Qué sienten los adictos al chocolate

Para la comunidad científica el chocolate, o el cacao propiamente dicho, no representa ni puede crear adicción como otras drogas así que, se cree que es la propia persona la que promueve el imperioso deseo de consumirlo, y esto puede deberse a múltiples razones.

Por ese motivo se explica que esta “dulce adicción” suele presentarse por el síndrome de abstinencia que hace sentir mal a la persona, simplemente por el hecho de no haber consumido ese alimento en un día, hora o en un momento en específico, así como la frecuencia y el tipo de chocolate que se prefiera.

El Chocolate y la depresión de la Mujer

Remedio contra la depresión

Deducimos entonces, que esta dependencia es más parecida al remedio que ponemos ante la sensación de anhelo o deseo, cuando se experimenta un estado de tristeza, malestar o incluso decepción y, al querer deshacernos de esa sensación, buscamos la satisfacción momentánea, con el chocolate.

Esta demostrado que, consumir alimentos ricos en múltiples grasas saturadas, incrementa nuestros niveles de serotonina, originándose una percepción de suma felicidad.

El chocolate y las mujeres

No se trata de un tópico, la realidad es que este alimento es el producto más buscado por las chicas en sus días de la regla, aliviando los síndromes premenstruales, gracias a su gran aporte de Magnesio reduciendo la irritación, o cuando nuestros estados anímicos se encuentran en decadencia y que están fuertemente relacionados a cambios hormonales, en el caso de las mujeres pero también de los hombre, por supuesto.

Este sentimiento de relajación y felicidad al que se recurre, casi compulsivamente, alimenta esa creencia popular llamada Adicción al chocolate.

Ya que esa sensación de bienestar que se siente al comerlo se debe específicamente al Triptófano (un aminoácido que regula la serotonina, que es la hormona del bienestar), la Feniletilamina (derivada de las endorfinas que levantan el estado de ánimo) y la Anandamina (es una sustancia que aporta tranquilidad), convirtiendo esta mezcla química en una sustancia adictiva por excelencia.

Propiedades cardiovasculares y antioxidantes

Sus ricos antioxidantes, por parte de los polifenoles, son los elementos que ayudan a solventar y contribuir a resolver todo tipo de problemas cardiovasculares, convirtiéndose en un estimulante natural gracias a la Teobromina, que activa el sistema nervioso principal, llenándonos de energía mental y física y, gracias a sus hidratos de carbono, nos proporciona la sensación de saciedad y rápida satisfacción.
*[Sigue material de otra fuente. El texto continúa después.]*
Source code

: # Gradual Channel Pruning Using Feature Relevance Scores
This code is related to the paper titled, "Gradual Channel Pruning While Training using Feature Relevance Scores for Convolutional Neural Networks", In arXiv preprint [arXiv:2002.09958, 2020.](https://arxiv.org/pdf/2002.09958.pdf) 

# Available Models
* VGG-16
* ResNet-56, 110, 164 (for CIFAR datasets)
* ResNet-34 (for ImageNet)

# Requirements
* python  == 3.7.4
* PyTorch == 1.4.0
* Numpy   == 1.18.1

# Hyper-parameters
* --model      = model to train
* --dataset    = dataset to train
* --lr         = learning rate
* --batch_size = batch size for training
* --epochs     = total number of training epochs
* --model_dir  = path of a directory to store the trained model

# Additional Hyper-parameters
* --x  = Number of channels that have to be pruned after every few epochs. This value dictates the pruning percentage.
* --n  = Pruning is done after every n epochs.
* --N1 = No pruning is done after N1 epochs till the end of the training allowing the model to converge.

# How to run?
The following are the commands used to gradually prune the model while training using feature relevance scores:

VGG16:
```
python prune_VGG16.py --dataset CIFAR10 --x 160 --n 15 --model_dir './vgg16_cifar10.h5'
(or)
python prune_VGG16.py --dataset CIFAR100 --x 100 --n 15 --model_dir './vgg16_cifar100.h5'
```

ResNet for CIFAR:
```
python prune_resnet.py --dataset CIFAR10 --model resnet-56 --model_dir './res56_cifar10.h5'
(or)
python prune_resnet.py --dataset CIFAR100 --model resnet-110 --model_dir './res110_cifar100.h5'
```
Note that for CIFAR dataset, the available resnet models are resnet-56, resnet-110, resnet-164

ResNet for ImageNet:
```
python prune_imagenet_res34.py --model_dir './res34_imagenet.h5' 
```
Aunque científicamente no se haya comprobado que exista una verdadera adicción al chocolate, existen mecanismos para evitar estar enganchados a él y, sobre todo, para regular la hipoglucemia (que se produce cuando los niveles de azúcar en la sangre se encuentran bajos, y se suele recurrir a las golosinas) o en este caso al chocolate, para un aporte extra de energía.
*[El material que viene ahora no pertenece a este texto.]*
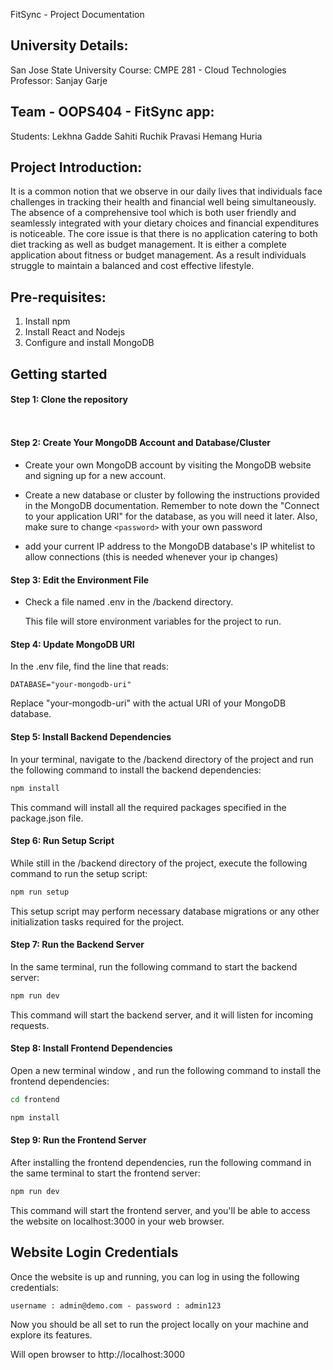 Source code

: FitSync - Project Documentation

## University Details:

San Jose State University
Course: CMPE 281 - Cloud Technologies
Professor: Sanjay Garje

## Team - OOPS404 - FitSync app:

Students:
Lekhna Gadde
Sahiti
Ruchik Pravasi
Hemang Huria

## Project Introduction:

It is a common notion that we observe in our daily lives that individuals face challenges in tracking their health and financial well being simultaneously. The absence of a comprehensive tool which is both user friendly and seamlessly integrated with your dietary choices and financial expenditures is noticeable. The core issue is that there is no application catering to both diet tracking as well as budget management. It is either a complete application about fitness or budget management. As a result individuals struggle to maintain a balanced and cost effective lifestyle.

## Pre-requisites:

1. Install npm
2. Install React and Nodejs
3. Configure and install MongoDB

## Getting started

#### Step 1: Clone the repository

```bash

```

```bash

```

#### Step 2: Create Your MongoDB Account and Database/Cluster

- Create your own MongoDB account by visiting the MongoDB website and signing up for a new account.

- Create a new database or cluster by following the instructions provided in the MongoDB documentation. Remember to note down the "Connect to your application URI" for the database, as you will need it later. Also, make sure to change `<password>` with your own password

- add your current IP address to the MongoDB database's IP whitelist to allow connections (this is needed whenever your ip changes)

#### Step 3: Edit the Environment File

- Check a file named .env in the /backend directory.

  This file will store environment variables for the project to run.

#### Step 4: Update MongoDB URI

In the .env file, find the line that reads:

`DATABASE="your-mongodb-uri"`

Replace "your-mongodb-uri" with the actual URI of your MongoDB database.

#### Step 5: Install Backend Dependencies

In your terminal, navigate to the /backend directory of the project and run the following command to install the backend dependencies:

```bash
npm install
```

This command will install all the required packages specified in the package.json file.

#### Step 6: Run Setup Script

While still in the /backend directory of the project, execute the following command to run the setup script:

```bash
npm run setup
```

This setup script may perform necessary database migrations or any other initialization tasks required for the project.

#### Step 7: Run the Backend Server

In the same terminal, run the following command to start the backend server:

```bash
npm run dev
```

This command will start the backend server, and it will listen for incoming requests.

#### Step 8: Install Frontend Dependencies

Open a new terminal window , and run the following command to install the frontend dependencies:

```bash
cd frontend
```

```bash
npm install
```

#### Step 9: Run the Frontend Server

After installing the frontend dependencies, run the following command in the same terminal to start the frontend server:

```bash
npm run dev
```

This command will start the frontend server, and you'll be able to access the website on localhost:3000 in your web browser.

## Website Login Credentials

Once the website is up and running, you can log in using the following credentials:

`username : admin@demo.com - password : admin123`

Now you should be all set to run the project locally on your machine and explore its features.

Will open browser to http://localhost:3000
El Chocolate, antioxidante y cardiovasculante

El síndrome del azúcar bajo

Por eso hay que intentar no dejar pasar más de cinco horas sin ingerir alimentos, evitando el azúcar refinado, así como también la bollería industrial o productos refinados, que generan a largo plazo mayor índice de ansiedad.

Se puede usar también el picolinato de cromo, que puede ayudar con la adicción al chocolate, y con la moderación de nuestros niveles de estrés o de ansiedad, para evitar recurrir al chocolate como agente calmante.

Si llevamos a cabo una evaluación de las situaciones o circunstancias que nos llevan a la necesidad de consumir compulsivamente cacao, podremos controlar y reducir esa necesidad.

Puede ser también de ayuda intercambiar este hábito por algún tipo de respiración sincronizada, o caminata rápida, conseguir acostumbrarse a practicar algún tipo de ejercicio, que nos despoje de la necesidad de ingerir chocolate, para sentirnos relajados o con mayor índice energético, a la vez que oxigenamos nuestro organismo.